Friday, October 7, 2011

Finally!

Okay, so it's been a while.  I'm not making excuses, but in the past month my parents have moved, we put our house on the market, I've reffed countless volleyball matches, and have been without a computer for a week (you can thank Anya for that one.  She's broken so many laptops I'm beginning to wonder if she has stock in Toshiba).

A lot has happened this past month.  My big girl, Anya, started preschool!  She is going to Calvary Pre-K on Monday, Wednesday and Friday mornings and is loving every minute of it.  Since day one, she has been happy to give me a kiss goodbye and not think twice about leaving my side.  For her, school is like a great party and coming home to dad is like the Saturday morning hangover.  I just can't compete with the countless crafts, the puppet shows, and the finger paints activities that would turn our house into a technicolored nightmare.  My favorite part about her schooling is that it has a religion curriculum.  I get such a kick listening to Anya ask questions about Jesus:

"My teacher says Jesus is with us, where do you think he's hiding"
"Why did Jesus make mosquitoes?"
"Why does Jesus make you fart so much?"

I've explained to her countless times that Jesus is homoousious ("One in being") with the Father and that when she askes those questions of Jesus it is confusing because Jesus of Nazareth, who was one with the Word of God, was a finite human being.  Maybe if she used 'God the Father' in her inquiries, as opposed to Jesus, we could have some decent theological discussion.  Perhaps the understanding of the relationship within the Holy Trinity is part of next week's curriculum.  And as for her third theological question, it isn't God or Jesus, it's Chipotle.

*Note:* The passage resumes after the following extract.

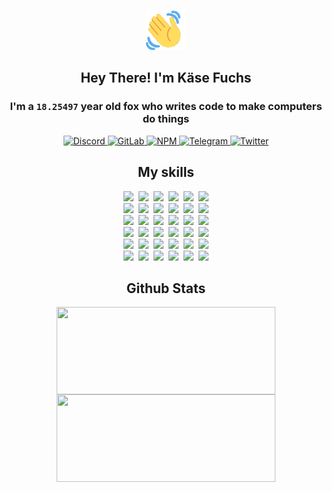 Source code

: <div><p align=center><img src=./resources/images/wave.gif width=64px height=64px></p><h2 align=center>Hey There! I'm Käse Fuchs</h2><h3 align=center>I'm a <code>18.25497</code> year old fox who writes code to make computers do things</h3><p align=center><a href=https://discord.com/users/507526681125322772><img alt=Discord src="https://img.shields.io/badge/Discord-5865F2?logo=discord&logoColor=white&style=flat-square#c4c262fd6f437ac16b1e0ef8711828e9"> </a><a href=https://gitlab.com/kasefuchs><img alt=GitLab src="https://img.shields.io/badge/GitLab-330F63?logo=gitlab&logoColor=white&style=flat-square#c4c262fd6f437ac16b1e0ef8711828e9"> </a><a href=https://npmjs.com/~kasefuchs><img alt=NPM src="https://img.shields.io/badge/NPM-CB3837?logo=npm&logoColor=white&style=flat-square#c4c262fd6f437ac16b1e0ef8711828e9"> </a><a href=https://t.me/kasefuchs><img alt=Telegram src="https://img.shields.io/badge/Telegram-2CA5E0?logo=telegram&logoColor=white&style=flat-square#c4c262fd6f437ac16b1e0ef8711828e9"> </a><a href=https://twitter.com/kasefuchs><img alt=Twitter src="https://img.shields.io/badge/Twitter-1DA1F2?logo=twitter&logoColor=white&style=flat-square#c4c262fd6f437ac16b1e0ef8711828e9"></a></p><h2 align=center>My skills</h2><p align=center><a href=https://aws.amazon.com/ ><picture><source srcset="https://skillicons.dev/icons?i=aws&theme=dark#c4c262fd6f437ac16b1e0ef8711828e9" media="(prefers-color-scheme: dark)"><source srcset="https://skillicons.dev/icons?i=aws&theme=light#c4c262fd6f437ac16b1e0ef8711828e9" media="(prefers-color-scheme: light), (prefers-color-scheme: no-preference)"><img src="https://skillicons.dev/icons?i=aws&theme=light#c4c262fd6f437ac16b1e0ef8711828e9"></picture></a>&nbsp;&nbsp;<a href=https://en.wikipedia.org/wiki/Bash_(Unix_shell)><picture><source srcset="https://skillicons.dev/icons?i=bash&theme=dark#c4c262fd6f437ac16b1e0ef8711828e9" media="(prefers-color-scheme: dark)"><source srcset="https://skillicons.dev/icons?i=bash&theme=light#c4c262fd6f437ac16b1e0ef8711828e9" media="(prefers-color-scheme: light), (prefers-color-scheme: no-preference)"><img src="https://skillicons.dev/icons?i=bash&theme=light#c4c262fd6f437ac16b1e0ef8711828e9"></picture></a>&nbsp;&nbsp;<a href=https://discord.com/developers/docs><picture><source srcset="https://skillicons.dev/icons?i=bots&theme=dark#c4c262fd6f437ac16b1e0ef8711828e9" media="(prefers-color-scheme: dark)"><source srcset="https://skillicons.dev/icons?i=bots&theme=light#c4c262fd6f437ac16b1e0ef8711828e9" media="(prefers-color-scheme: light), (prefers-color-scheme: no-preference)"><img src="https://skillicons.dev/icons?i=bots&theme=light#c4c262fd6f437ac16b1e0ef8711828e9"></picture></a>&nbsp;&nbsp;<a href=https://www.cloudflare.com/ ><picture><source srcset="https://skillicons.dev/icons?i=cloudflare&theme=dark#c4c262fd6f437ac16b1e0ef8711828e9" media="(prefers-color-scheme: dark)"><source srcset="https://skillicons.dev/icons?i=cloudflare&theme=light#c4c262fd6f437ac16b1e0ef8711828e9" media="(prefers-color-scheme: light), (prefers-color-scheme: no-preference)"><img src="https://skillicons.dev/icons?i=cloudflare&theme=light#c4c262fd6f437ac16b1e0ef8711828e9"></picture></a>&nbsp;&nbsp;<a href=https://en.wikipedia.org/wiki/CSS><picture><source srcset="https://skillicons.dev/icons?i=css&theme=dark#c4c262fd6f437ac16b1e0ef8711828e9" media="(prefers-color-scheme: dark)"><source srcset="https://skillicons.dev/icons?i=css&theme=light#c4c262fd6f437ac16b1e0ef8711828e9" media="(prefers-color-scheme: light), (prefers-color-scheme: no-preference)"><img src="https://skillicons.dev/icons?i=css&theme=light#c4c262fd6f437ac16b1e0ef8711828e9"></picture></a>&nbsp;&nbsp;<a href=https://www.docker.com/ ><picture><source srcset="https://skillicons.dev/icons?i=docker&theme=dark#c4c262fd6f437ac16b1e0ef8711828e9" media="(prefers-color-scheme: dark)"><source srcset="https://skillicons.dev/icons?i=docker&theme=light#c4c262fd6f437ac16b1e0ef8711828e9" media="(prefers-color-scheme: light), (prefers-color-scheme: no-preference)"><img src="https://skillicons.dev/icons?i=docker&theme=light#c4c262fd6f437ac16b1e0ef8711828e9"></picture></a><br><a href=https://www.electronjs.org/ ><picture><source srcset="https://skillicons.dev/icons?i=electron&theme=dark#c4c262fd6f437ac16b1e0ef8711828e9" media="(prefers-color-scheme: dark)"><source srcset="https://skillicons.dev/icons?i=electron&theme=light#c4c262fd6f437ac16b1e0ef8711828e9" media="(prefers-color-scheme: light), (prefers-color-scheme: no-preference)"><img src="https://skillicons.dev/icons?i=electron&theme=light#c4c262fd6f437ac16b1e0ef8711828e9"></picture></a>&nbsp;&nbsp;<a href=https://expressjs.com/ ><picture><source srcset="https://skillicons.dev/icons?i=express&theme=dark#c4c262fd6f437ac16b1e0ef8711828e9" media="(prefers-color-scheme: dark)"><source srcset="https://skillicons.dev/icons?i=express&theme=light#c4c262fd6f437ac16b1e0ef8711828e9" media="(prefers-color-scheme: light), (prefers-color-scheme: no-preference)"><img src="https://skillicons.dev/icons?i=express&theme=light#c4c262fd6f437ac16b1e0ef8711828e9"></picture></a>&nbsp;&nbsp;<a href=https://www.figma.com/ ><picture><source srcset="https://skillicons.dev/icons?i=figma&theme=dark#c4c262fd6f437ac16b1e0ef8711828e9" media="(prefers-color-scheme: dark)"><source srcset="https://skillicons.dev/icons?i=figma&theme=light#c4c262fd6f437ac16b1e0ef8711828e9" media="(prefers-color-scheme: light), (prefers-color-scheme: no-preference)"><img src="https://skillicons.dev/icons?i=figma&theme=light#c4c262fd6f437ac16b1e0ef8711828e9"></picture></a>&nbsp;&nbsp;<a href=https://firebase.google.com/ ><picture><source srcset="https://skillicons.dev/icons?i=firebase&theme=dark#c4c262fd6f437ac16b1e0ef8711828e9" media="(prefers-color-scheme: dark)"><source srcset="https://skillicons.dev/icons?i=firebase&theme=light#c4c262fd6f437ac16b1e0ef8711828e9" media="(prefers-color-scheme: light), (prefers-color-scheme: no-preference)"><img src="https://skillicons.dev/icons?i=firebase&theme=light#c4c262fd6f437ac16b1e0ef8711828e9"></picture></a>&nbsp;&nbsp;<a href=https://flask.palletsprojects.com/ ><picture><source srcset="https://skillicons.dev/icons?i=flask&theme=dark#c4c262fd6f437ac16b1e0ef8711828e9" media="(prefers-color-scheme: dark)"><source srcset="https://skillicons.dev/icons?i=flask&theme=light#c4c262fd6f437ac16b1e0ef8711828e9" media="(prefers-color-scheme: light), (prefers-color-scheme: no-preference)"><img src="https://skillicons.dev/icons?i=flask&theme=light#c4c262fd6f437ac16b1e0ef8711828e9"></picture></a>&nbsp;&nbsp;<a href=https://cloud.google.com/ ><picture><source srcset="https://skillicons.dev/icons?i=gcp&theme=dark#c4c262fd6f437ac16b1e0ef8711828e9" media="(prefers-color-scheme: dark)"><source srcset="https://skillicons.dev/icons?i=gcp&theme=light#c4c262fd6f437ac16b1e0ef8711828e9" media="(prefers-color-scheme: light), (prefers-color-scheme: no-preference)"><img src="https://skillicons.dev/icons?i=gcp&theme=light#c4c262fd6f437ac16b1e0ef8711828e9"></picture></a><br><a href=https://git-scm.com/ ><picture><source srcset="https://skillicons.dev/icons?i=git&theme=dark#c4c262fd6f437ac16b1e0ef8711828e9" media="(prefers-color-scheme: dark)"><source srcset="https://skillicons.dev/icons?i=git&theme=light#c4c262fd6f437ac16b1e0ef8711828e9" media="(prefers-color-scheme: light), (prefers-color-scheme: no-preference)"><img src="https://skillicons.dev/icons?i=git&theme=light#c4c262fd6f437ac16b1e0ef8711828e9"></picture></a>&nbsp;&nbsp;<a href=https://github.com/ ><picture><source srcset="https://skillicons.dev/icons?i=github&theme=dark#c4c262fd6f437ac16b1e0ef8711828e9" media="(prefers-color-scheme: dark)"><source srcset="https://skillicons.dev/icons?i=github&theme=light#c4c262fd6f437ac16b1e0ef8711828e9" media="(prefers-color-scheme: light), (prefers-color-scheme: no-preference)"><img src="https://skillicons.dev/icons?i=github&theme=light#c4c262fd6f437ac16b1e0ef8711828e9"></picture></a>&nbsp;&nbsp;<a href=https://gitlab.com/ ><picture><source srcset="https://skillicons.dev/icons?i=gitlab&theme=dark#c4c262fd6f437ac16b1e0ef8711828e9" media="(prefers-color-scheme: dark)"><source srcset="https://skillicons.dev/icons?i=gitlab&theme=light#c4c262fd6f437ac16b1e0ef8711828e9" media="(prefers-color-scheme: light), (prefers-color-scheme: no-preference)"><img src="https://skillicons.dev/icons?i=gitlab&theme=light#c4c262fd6f437ac16b1e0ef8711828e9"></picture></a>&nbsp;&nbsp;<a href=https://www.heroku.com/ ><picture><source srcset="https://skillicons.dev/icons?i=heroku&theme=dark#c4c262fd6f437ac16b1e0ef8711828e9" media="(prefers-color-scheme: dark)"><source srcset="https://skillicons.dev/icons?i=heroku&theme=light#c4c262fd6f437ac16b1e0ef8711828e9" media="(prefers-color-scheme: light), (prefers-color-scheme: no-preference)"><img src="https://skillicons.dev/icons?i=heroku&theme=light#c4c262fd6f437ac16b1e0ef8711828e9"></picture></a>&nbsp;&nbsp;<a href=https://en.wikipedia.org/wiki/HTML><picture><source srcset="https://skillicons.dev/icons?i=html&theme=dark#c4c262fd6f437ac16b1e0ef8711828e9" media="(prefers-color-scheme: dark)"><source srcset="https://skillicons.dev/icons?i=html&theme=light#c4c262fd6f437ac16b1e0ef8711828e9" media="(prefers-color-scheme: light), (prefers-color-scheme: no-preference)"><img src="https://skillicons.dev/icons?i=html&theme=light#c4c262fd6f437ac16b1e0ef8711828e9"></picture></a>&nbsp;&nbsp;<a href=https://en.wikipedia.org/wiki/JavaScript><picture><source srcset="https://skillicons.dev/icons?i=js&theme=dark#c4c262fd6f437ac16b1e0ef8711828e9" media="(prefers-color-scheme: dark)"><source srcset="https://skillicons.dev/icons?i=js&theme=light#c4c262fd6f437ac16b1e0ef8711828e9" media="(prefers-color-scheme: light), (prefers-color-scheme: no-preference)"><img src="https://skillicons.dev/icons?i=js&theme=light#c4c262fd6f437ac16b1e0ef8711828e9"></picture></a><br><a href=https://en.wikipedia.org/wiki/Linux><picture><source srcset="https://skillicons.dev/icons?i=linux&theme=dark#c4c262fd6f437ac16b1e0ef8711828e9" media="(prefers-color-scheme: dark)"><source srcset="https://skillicons.dev/icons?i=linux&theme=light#c4c262fd6f437ac16b1e0ef8711828e9" media="(prefers-color-scheme: light), (prefers-color-scheme: no-preference)"><img src="https://skillicons.dev/icons?i=linux&theme=light#c4c262fd6f437ac16b1e0ef8711828e9"></picture></a>&nbsp;&nbsp;<a href=https://mui.com/ ><picture><source srcset="https://skillicons.dev/icons?i=materialui&theme=dark#c4c262fd6f437ac16b1e0ef8711828e9" media="(prefers-color-scheme: dark)"><source srcset="https://skillicons.dev/icons?i=materialui&theme=light#c4c262fd6f437ac16b1e0ef8711828e9" media="(prefers-color-scheme: light), (prefers-color-scheme: no-preference)"><img src="https://skillicons.dev/icons?i=materialui&theme=light#c4c262fd6f437ac16b1e0ef8711828e9"></picture></a>&nbsp;&nbsp;<a href=https://en.wikipedia.org/wiki/Markdown><picture><source srcset="https://skillicons.dev/icons?i=md&theme=dark#c4c262fd6f437ac16b1e0ef8711828e9" media="(prefers-color-scheme: dark)"><source srcset="https://skillicons.dev/icons?i=md&theme=light#c4c262fd6f437ac16b1e0ef8711828e9" media="(prefers-color-scheme: light), (prefers-color-scheme: no-preference)"><img src="https://skillicons.dev/icons?i=md&theme=light#c4c262fd6f437ac16b1e0ef8711828e9"></picture></a>&nbsp;&nbsp;<a href=https://www.mongodb.com/ ><picture><source srcset="https://skillicons.dev/icons?i=mongodb&theme=dark#c4c262fd6f437ac16b1e0ef8711828e9" media="(prefers-color-scheme: dark)"><source srcset="https://skillicons.dev/icons?i=mongodb&theme=light#c4c262fd6f437ac16b1e0ef8711828e9" media="(prefers-color-scheme: light), (prefers-color-scheme: no-preference)"><img src="https://skillicons.dev/icons?i=mongodb&theme=light#c4c262fd6f437ac16b1e0ef8711828e9"></picture></a>&nbsp;&nbsp;<a href=https://www.mysql.com/ ><picture><source srcset="https://skillicons.dev/icons?i=mysql&theme=dark#c4c262fd6f437ac16b1e0ef8711828e9" media="(prefers-color-scheme: dark)"><source srcset="https://skillicons.dev/icons?i=mysql&theme=light#c4c262fd6f437ac16b1e0ef8711828e9" media="(prefers-color-scheme: light), (prefers-color-scheme: no-preference)"><img src="https://skillicons.dev/icons?i=mysql&theme=light#c4c262fd6f437ac16b1e0ef8711828e9"></picture></a>&nbsp;&nbsp;<a href=https://nextjs.org/ ><picture><source srcset="https://skillicons.dev/icons?i=nextjs&theme=dark#c4c262fd6f437ac16b1e0ef8711828e9" media="(prefers-color-scheme: dark)"><source srcset="https://skillicons.dev/icons?i=nextjs&theme=light#c4c262fd6f437ac16b1e0ef8711828e9" media="(prefers-color-scheme: light), (prefers-color-scheme: no-preference)"><img src="https://skillicons.dev/icons?i=nextjs&theme=light#c4c262fd6f437ac16b1e0ef8711828e9"></picture></a><br><a href=https://nodejs.org/en/ ><picture><source srcset="https://skillicons.dev/icons?i=nodejs&theme=dark#c4c262fd6f437ac16b1e0ef8711828e9" media="(prefers-color-scheme: dark)"><source srcset="https://skillicons.dev/icons?i=nodejs&theme=light#c4c262fd6f437ac16b1e0ef8711828e9" media="(prefers-color-scheme: light), (prefers-color-scheme: no-preference)"><img src="https://skillicons.dev/icons?i=nodejs&theme=light#c4c262fd6f437ac16b1e0ef8711828e9"></picture></a>&nbsp;&nbsp;<a href=https://www.postgresql.org/ ><picture><source srcset="https://skillicons.dev/icons?i=postgres&theme=dark#c4c262fd6f437ac16b1e0ef8711828e9" media="(prefers-color-scheme: dark)"><source srcset="https://skillicons.dev/icons?i=postgres&theme=light#c4c262fd6f437ac16b1e0ef8711828e9" media="(prefers-color-scheme: light), (prefers-color-scheme: no-preference)"><img src="https://skillicons.dev/icons?i=postgres&theme=light#c4c262fd6f437ac16b1e0ef8711828e9"></picture></a>&nbsp;&nbsp;<a href=https://learn.microsoft.com/en-us/powershell/ ><picture><source srcset="https://skillicons.dev/icons?i=powershell&theme=dark#c4c262fd6f437ac16b1e0ef8711828e9" media="(prefers-color-scheme: dark)"><source srcset="https://skillicons.dev/icons?i=powershell&theme=light#c4c262fd6f437ac16b1e0ef8711828e9" media="(prefers-color-scheme: light), (prefers-color-scheme: no-preference)"><img src="https://skillicons.dev/icons?i=powershell&theme=light#c4c262fd6f437ac16b1e0ef8711828e9"></picture></a>&nbsp;&nbsp;<a href=https://www.python.org/ ><picture><source srcset="https://skillicons.dev/icons?i=py&theme=dark#c4c262fd6f437ac16b1e0ef8711828e9" media="(prefers-color-scheme: dark)"><source srcset="https://skillicons.dev/icons?i=py&theme=light#c4c262fd6f437ac16b1e0ef8711828e9" media="(prefers-color-scheme: light), (prefers-color-scheme: no-preference)"><img src="https://skillicons.dev/icons?i=py&theme=light#c4c262fd6f437ac16b1e0ef8711828e9"></picture></a>&nbsp;&nbsp;<a href=https://www.raspberrypi.org/ ><picture><source srcset="https://skillicons.dev/icons?i=raspberrypi&theme=dark#c4c262fd6f437ac16b1e0ef8711828e9" media="(prefers-color-scheme: dark)"><source srcset="https://skillicons.dev/icons?i=raspberrypi&theme=light#c4c262fd6f437ac16b1e0ef8711828e9" media="(prefers-color-scheme: light), (prefers-color-scheme: no-preference)"><img src="https://skillicons.dev/icons?i=raspberrypi&theme=light#c4c262fd6f437ac16b1e0ef8711828e9"></picture></a>&nbsp;&nbsp;<a href=https://reactjs.org/ ><picture><source srcset="https://skillicons.dev/icons?i=react&theme=dark#c4c262fd6f437ac16b1e0ef8711828e9" media="(prefers-color-scheme: dark)"><source srcset="https://skillicons.dev/icons?i=react&theme=light#c4c262fd6f437ac16b1e0ef8711828e9" media="(prefers-color-scheme: light), (prefers-color-scheme: no-preference)"><img src="https://skillicons.dev/icons?i=react&theme=light#c4c262fd6f437ac16b1e0ef8711828e9"></picture></a><br><a href=https://redux.js.org/ ><picture><source srcset="https://skillicons.dev/icons?i=redux&theme=dark#c4c262fd6f437ac16b1e0ef8711828e9" media="(prefers-color-scheme: dark)"><source srcset="https://skillicons.dev/icons?i=redux&theme=light#c4c262fd6f437ac16b1e0ef8711828e9" media="(prefers-color-scheme: light), (prefers-color-scheme: no-preference)"><img src="https://skillicons.dev/icons?i=redux&theme=light#c4c262fd6f437ac16b1e0ef8711828e9"></picture></a>&nbsp;&nbsp;<a href=https://en.wikipedia.org/wiki/Regular_expression><picture><source srcset="https://skillicons.dev/icons?i=regex&theme=dark#c4c262fd6f437ac16b1e0ef8711828e9" media="(prefers-color-scheme: dark)"><source srcset="https://skillicons.dev/icons?i=regex&theme=light#c4c262fd6f437ac16b1e0ef8711828e9" media="(prefers-color-scheme: light), (prefers-color-scheme: no-preference)"><img src="https://skillicons.dev/icons?i=regex&theme=light#c4c262fd6f437ac16b1e0ef8711828e9"></picture></a>&nbsp;&nbsp;<a href=https://en.wikipedia.org/wiki/Sass_(stylesheet_language)><picture><source srcset="https://skillicons.dev/icons?i=sass&theme=dark#c4c262fd6f437ac16b1e0ef8711828e9" media="(prefers-color-scheme: dark)"><source srcset="https://skillicons.dev/icons?i=sass&theme=light#c4c262fd6f437ac16b1e0ef8711828e9" media="(prefers-color-scheme: light), (prefers-color-scheme: no-preference)"><img src="https://skillicons.dev/icons?i=sass&theme=light#c4c262fd6f437ac16b1e0ef8711828e9"></picture></a>&nbsp;&nbsp;<a href=https://www.typescriptlang.org/ ><picture><source srcset="https://skillicons.dev/icons?i=ts&theme=dark#c4c262fd6f437ac16b1e0ef8711828e9" media="(prefers-color-scheme: dark)"><source srcset="https://skillicons.dev/icons?i=ts&theme=light#c4c262fd6f437ac16b1e0ef8711828e9" media="(prefers-color-scheme: light), (prefers-color-scheme: no-preference)"><img src="https://skillicons.dev/icons?i=ts&theme=light#c4c262fd6f437ac16b1e0ef8711828e9"></picture></a>&nbsp;&nbsp;<a href=https://unity.com/ ><picture><source srcset="https://skillicons.dev/icons?i=unity&theme=dark#c4c262fd6f437ac16b1e0ef8711828e9" media="(prefers-color-scheme: dark)"><source srcset="https://skillicons.dev/icons?i=unity&theme=light#c4c262fd6f437ac16b1e0ef8711828e9" media="(prefers-color-scheme: light), (prefers-color-scheme: no-preference)"><img src="https://skillicons.dev/icons?i=unity&theme=light#c4c262fd6f437ac16b1e0ef8711828e9"></picture></a>&nbsp;&nbsp;<a href=https://workers.cloudflare.com/ ><picture><source srcset="https://skillicons.dev/icons?i=workers&theme=dark#c4c262fd6f437ac16b1e0ef8711828e9" media="(prefers-color-scheme: dark)"><source srcset="https://skillicons.dev/icons?i=workers&theme=light#c4c262fd6f437ac16b1e0ef8711828e9" media="(prefers-color-scheme: light), (prefers-color-scheme: no-preference)"><img src="https://skillicons.dev/icons?i=workers&theme=light#c4c262fd6f437ac16b1e0ef8711828e9"></picture></a><br></p><h2 align=center>Github Stats</h2><p align=center><picture><source srcset="https://github-readme-stats-kasefuchs.vercel.app/api/?count_private=true&hide_border=true&hide_rank=true&line_height=20&hide_title=true&username=Kasefuchs&theme=dark#c4c262fd6f437ac16b1e0ef8711828e9" media="(prefers-color-scheme: dark)"><source srcset="https://github-readme-stats-kasefuchs.vercel.app/api/?count_private=true&hide_border=true&hide_rank=true&line_height=20&hide_title=true&username=Kasefuchs&theme=light#c4c262fd6f437ac16b1e0ef8711828e9" media="(prefers-color-scheme: light), (prefers-color-scheme: no-preference)"><img align=middle width=350 height=140 src="https://github-readme-stats-kasefuchs.vercel.app/api/?count_private=true&hide_border=true&hide_rank=true&line_height=20&hide_title=true&username=Kasefuchs&theme=light#c4c262fd6f437ac16b1e0ef8711828e9"></picture><picture><source srcset="https://github-readme-stats-kasefuchs.vercel.app/api/top-langs/?count_private=true&hide_border=true&layout=compact&username=Kasefuchs&theme=dark#c4c262fd6f437ac16b1e0ef8711828e9" media="(prefers-color-scheme: dark)"><source srcset="https://github-readme-stats-kasefuchs.vercel.app/api/top-langs/?count_private=true&hide_border=true&layout=compact&username=Kasefuchs&theme=light#c4c262fd6f437ac16b1e0ef8711828e9" media="(prefers-color-scheme: light), (prefers-color-scheme: no-preference)"><img align=middle width=350 height=140 src="https://github-readme-stats-kasefuchs.vercel.app/api/top-langs/?count_private=true&hide_border=true&layout=compact&username=Kasefuchs&theme=light#c4c262fd6f437ac16b1e0ef8711828e9"></picture></p><img src="https://hit.yhype.me/github/profile?user_id=64592097#c4c262fd6f437ac16b1e0ef8711828e9" alt=""></div>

A few weeks ago we shipped off Reegan's nursery set to my sister in Denver.  Reegan has had more than a few mishaps in her new big girl bed, but she's a real trooper.  One night she took a tough spill (which has been par for the course) and was crying pretty substantially.  Being the Father of the Year that I am, I joined her in her bed to console her (aka Daddy slept in her bed). Apparently she stopped crying because I woke up refreshed sometime before 7:00am.  As I sat with Caitlin and Anya eating breakfast, I could hear the turning of the door handle in Reegan's room.  I was expecting my cute little Sherlie Temple to come out of her room, but what I saw was Rocky Balboa after getting his ass kicked by Apollo Creed.  Somehow Reegs managed to fall head-first into the metal bracket that connects the headboard to the frame.  Her face was all scuffed up and her right eye was literally swollen shut. She looked terrible!  Of course my little Reegs doesn't feel pain, so nothing seemed to bother her, but it did mean I had to keep her from the watchful eye of Child Services.  To believe that a little girl could do that kind of damage from falling out of bed makes the JFK Magic Bullet theory look like proven science.  The swelling has subsided and the brusing is almost gone. 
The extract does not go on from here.